Artest's natural position is SF... and McGrady's natural position is SG... I dont see where the problem is here.

I think the bigger problem on offense is that Yao and McGrady have no one to share the ball with... As JVG pointed out, we often rely on a McGrady miracle instead of others taking it upon themselves to contribute offensively.


----------



## CrackerJack (Jul 2, 2005)

*Re: Hoopshype Rumor Tied to ESPN - Artest to Houston*



O2K said:


> there is no way houston is getting artest without giving head and it would probably have to be a 3 way


are sexual favours legal in NBA trade deals?


----------



## Ballscientist (Nov 11, 2002)

*Re: Hoopshype Rumor Tied to ESPN - Artest to Houston*

It is possible.
Most of the teams have bad contracts to hurt Pacers in the future. All Rockets contracts are reasonable.


----------



## Rickbarry (Feb 22, 2005)

*Re: Hoopshype Rumor Tied to ESPN - Artest to Houston*

Well if it were to actually happen the team would look real nice on paper.

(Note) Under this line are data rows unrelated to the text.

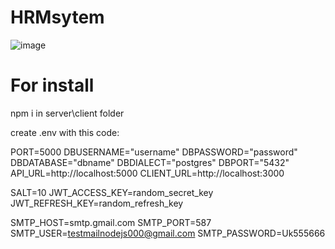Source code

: # HRMsytem

![image](https://camo.githubusercontent.com/e066086eb51cff224f912136b9ece05d30f543116fa5b6e34292a7e429e94950/68747470733a2f2f6d656469612e67697068792e636f6d2f6d656469612f4c4949544c4a6461657638566c54773667672f67697068792e676966)


# For install

npm i in server\client folder

create .env with this code:

PORT=5000
DBUSERNAME="username"
DBPASSWORD="password"
DBDATABASE="dbname"
DBDIALECT="postgres"
DBPORT="5432"
API_URL=http://localhost:5000
CLIENT_URL=http://localhost:3000

SALT=10
JWT_ACCESS_KEY=random_secret_key
JWT_REFRESH_KEY=random_refresh_key

SMTP_HOST=smtp.gmail.com
SMTP_PORT=587
SMTP_USER=testmailnodejs000@gmail.com
SMTP_PASSWORD=Uk555666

Of course when they actually all get on the court together could be a different story.


----------



## onetwo88 (Jul 16, 2002)

*Re: Hoopshype Rumor Tied to ESPN - Artest to Houston*

You don't need hoopshype, just use insidehoops

http://www.insidehoops.com/nba_rumors.shtml

Even more rumors, plus a commentary section, and you can copy the text using any browser


----------